Menanti Moratorium Sawit, Berikut Alasan Mengapa Kebijakan Ini Urgen

”Moratorium itu tak boleh minta konsesi lagi. Tak ada lagi yang dibuka untuk menanam sawit, tambang juga sama.” “Jika dikerjakan dengan benar, produksi sawit dengan lahan sekarang pasti bisa meningkat, produksi bisa lebih dua kali.”

Begitu ungkapan Presiden Joko Widodo, pada Kamis (14/4/16), kala pencanangan Gerakan Nasional Penyelamatan Satwa dan Tumbuhan Liar di Pulau Karya, Kepulauan Seribu.

Empat bulan berlalu sudah Presiden mengungkapkan niat baik membenahi tata kelola sawit dan tambang. Rencana ini disambut Kementerian Lingkungan Hidup dan Kehutanan, dengan mengevaluasi beberapa tahap perizinan sawit, dari usulan pelepasan kawasan hutan sampai izin-izin lama, termasuk perusahaan yang sudah mendapatkan konsesi tetapi belum dikelola (land banking).

“Presiden mau buat kebijakan, kami siapkan data-data. Kami lakukan evaluasi ini,” kata Dirjen Planologi dan Tata Lingkungan, KLHK, San Avri Awang, belum lama ini.

Bagi KLHK, evaluasi menyeluruh dan tuntas terhadap izin-izin perkebunan sawit sangat penting guna mewujudkan perbaikan tata kelola seperti keinginan Presiden.

“Kita mendahulukan sawit. Tinggal norma dibikin PP (Peraturan Presiden-red). Juli semoga kelar, secepatnya,” kata Siti Nurbaya Bakar, Menteri Lingkungan Hidup dan Kehutanan, pekan awal Juli.

Kerja-kerja evaluasi KLHK yang ingin memperbaiki tata kelola sawit di negeri ini, tampak tak berjalan mulus, resistensi malah datang dari Kementerian Pertanian dan Kementerian Koordinator Bidang Perekonomian. Mereka tak setuju land banking masuk bagian evaluasi.

”Kami evaluasi, sedang proses. Yang sudah diberikan konsesi atau pelepasan tetap jalan, tak masuk land banking,” kata Musdhalifah Machmud, Deputi Menteri Koordinator Perekonomian Bidang Pangan dan Pertanian, di Jakarta, dua pekan lalu.

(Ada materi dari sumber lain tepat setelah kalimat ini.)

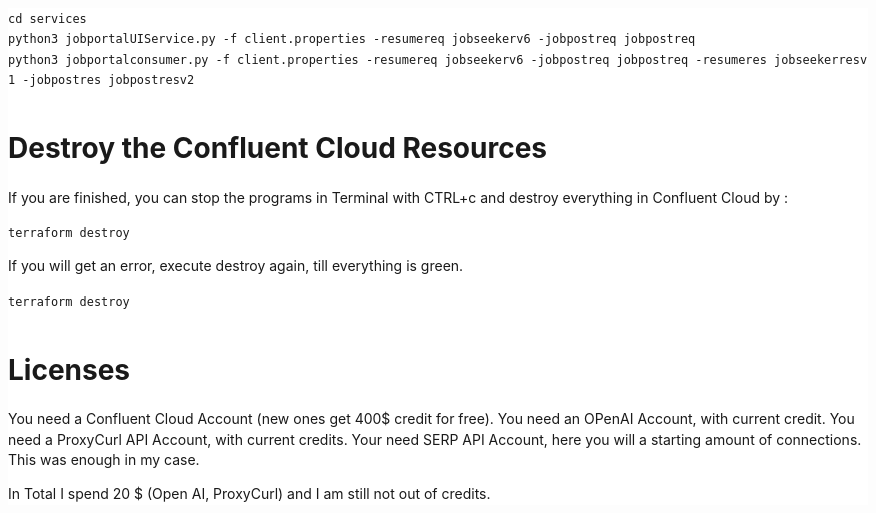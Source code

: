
```
cd services
python3 jobportalUIService.py -f client.properties -resumereq jobseekerv6 -jobpostreq jobpostreq
python3 jobportalconsumer.py -f client.properties -resumereq jobseekerv6 -jobpostreq jobpostreq -resumeres jobseekerresv1 -jobpostres jobpostresv2
```

# Destroy the Confluent Cloud Resources
If you are finished, you can stop the programs in Terminal with CTRL+c and destroy everything in Confluent Cloud by :
```bash
terraform destroy
``` 

If you will get an error, execute destroy again, till everything is green.
```bash
terraform destroy
``` 

# Licenses
You need a Confluent Cloud Account (new ones get 400$ credit for free).
You need an OPenAI Account, with current credit.
You need a ProxyCurl API Account, with current credits.
Your need SERP API Account, here you will a starting amount of connections. This was enough in my case.

In  Total I spend 20 $ (Open AI, ProxyCurl) and I am still not out of credits.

Tak hanya tarik menarik internal pemerintahan, proses penyusunan aturan ini pun terkesan tertutup, tak melibatkan  kalangan masyarakat sipil.

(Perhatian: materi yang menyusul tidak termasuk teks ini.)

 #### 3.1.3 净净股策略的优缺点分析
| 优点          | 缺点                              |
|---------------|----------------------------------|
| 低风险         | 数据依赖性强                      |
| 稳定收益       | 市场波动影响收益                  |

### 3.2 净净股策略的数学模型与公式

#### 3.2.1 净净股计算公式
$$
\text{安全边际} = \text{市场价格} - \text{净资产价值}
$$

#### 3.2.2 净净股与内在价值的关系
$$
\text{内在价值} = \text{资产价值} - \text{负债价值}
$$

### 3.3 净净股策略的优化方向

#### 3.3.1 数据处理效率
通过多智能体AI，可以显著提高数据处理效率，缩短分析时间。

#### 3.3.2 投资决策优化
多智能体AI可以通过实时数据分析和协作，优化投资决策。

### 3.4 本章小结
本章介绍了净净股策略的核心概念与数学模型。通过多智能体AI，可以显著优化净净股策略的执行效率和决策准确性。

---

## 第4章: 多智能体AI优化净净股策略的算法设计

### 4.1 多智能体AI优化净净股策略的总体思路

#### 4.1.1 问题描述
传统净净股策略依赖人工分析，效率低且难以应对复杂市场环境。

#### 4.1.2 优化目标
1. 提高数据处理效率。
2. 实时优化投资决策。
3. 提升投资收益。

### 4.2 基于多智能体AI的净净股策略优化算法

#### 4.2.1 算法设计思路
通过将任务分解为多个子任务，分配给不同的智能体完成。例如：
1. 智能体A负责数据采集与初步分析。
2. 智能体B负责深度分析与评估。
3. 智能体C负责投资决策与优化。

“Presiden bilang sejak April, sampai sekarang, kami, masyarakat sipil, tak tahu perkembangan seperti apa. Proses tak terbuka, tak ada masukan masyarakat sipil,” kata Anggalia Putri, aktivis lingkungan dari Koalisi Masyarakat Sipil untuk Penyelamatan Hutan Indonesia dan Iklim Global, kala temu media di Jakarta, akhir pekan lalu.

Pembuatan kebijakan seperti ini, katanya, pertanda tata kelola buruk.

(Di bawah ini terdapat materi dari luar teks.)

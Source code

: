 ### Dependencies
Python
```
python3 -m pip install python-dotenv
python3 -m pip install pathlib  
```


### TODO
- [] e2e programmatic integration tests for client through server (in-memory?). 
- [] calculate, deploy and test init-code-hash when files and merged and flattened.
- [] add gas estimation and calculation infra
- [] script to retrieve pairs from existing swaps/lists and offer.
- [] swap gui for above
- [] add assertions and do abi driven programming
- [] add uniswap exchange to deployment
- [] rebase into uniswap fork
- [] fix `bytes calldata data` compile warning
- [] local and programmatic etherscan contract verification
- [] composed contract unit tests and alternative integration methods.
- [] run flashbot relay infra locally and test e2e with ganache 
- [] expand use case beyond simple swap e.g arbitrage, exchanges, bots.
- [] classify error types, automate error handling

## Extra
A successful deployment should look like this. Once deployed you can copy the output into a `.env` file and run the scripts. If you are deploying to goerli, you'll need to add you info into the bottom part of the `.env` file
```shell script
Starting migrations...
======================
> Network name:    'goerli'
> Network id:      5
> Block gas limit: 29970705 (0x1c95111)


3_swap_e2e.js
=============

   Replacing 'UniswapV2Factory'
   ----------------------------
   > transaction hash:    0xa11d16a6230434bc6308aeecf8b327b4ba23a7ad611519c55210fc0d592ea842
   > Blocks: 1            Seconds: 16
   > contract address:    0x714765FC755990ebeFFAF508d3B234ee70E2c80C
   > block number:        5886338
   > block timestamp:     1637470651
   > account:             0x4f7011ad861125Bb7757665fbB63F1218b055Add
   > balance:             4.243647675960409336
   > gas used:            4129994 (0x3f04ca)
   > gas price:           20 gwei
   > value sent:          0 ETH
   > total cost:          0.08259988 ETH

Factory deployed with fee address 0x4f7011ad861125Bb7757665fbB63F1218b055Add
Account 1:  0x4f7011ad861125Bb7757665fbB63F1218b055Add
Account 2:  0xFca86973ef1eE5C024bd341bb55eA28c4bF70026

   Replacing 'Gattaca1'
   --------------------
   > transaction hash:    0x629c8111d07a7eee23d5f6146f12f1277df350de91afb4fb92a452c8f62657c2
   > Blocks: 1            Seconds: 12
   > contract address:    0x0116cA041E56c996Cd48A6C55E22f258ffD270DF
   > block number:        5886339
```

Tata kelola buruk sawit, kala ditanam di lahan gambut dengan membakar. Foto: Sapariah Saturi

Bagaimana seharusnya kebijakan moratorium sawit?

“Dalam moratorium sawit ini, mesti ada sistem terpadu, termasuk soal penolakan izin-izin izjn sawit di kawasan hutan dan lain-lain. Jadi publik  bisa ikut memonitor,” kata Anggi, sapaan akrab Anggalia.

Zenzi Suhadi,Kepala Devisi Kajian, Kebijakan, dan Pembelaan Hukum Eknas Walhi pun punya beberapa catatan penting menyangkut kebijakan ini.

Dia mengatakan, pada 2011, pemerintahan era Presiden Susilo Bambang Yudhoyono, juga membuat kebijakan moratorium  izin baru di hutan primer dan lahan gambut.

Kebijakan ini, sudah dua kali perpanjangan. Namun, katanya, dalam penerapan moratorium banyak celah dan kelemahan. Terbukti, ada moratorium tetapi laju deforestasi tetap tinggi.

“Artinya, penerbitan izin tetap keluar baik pusat atau daerah. Walhi mencatat, selama masa moratorium, 2011-2015, keluar izin 7,8 juta hektar di hutan Indonesia,” katanya.

Temuan lain, katanya, kekuatan moratorium dalam mengawasi perilaku perusahaan lemah hingga izin-izin banyak terbit di kawasan yang seharusnya terlindungi kebijakan ini.

“Kalau  izin terbit, bukan izin yang batal tapi kawasan malah dikeluarkan dari moratorium.”

Dengan pengalaman lalu, kata Zendi, kala ingin membuat kebijakan serupa, seperti moratorium sawit,  maka penghentian sementara harus bermakna mempertahankan tutupan hutan.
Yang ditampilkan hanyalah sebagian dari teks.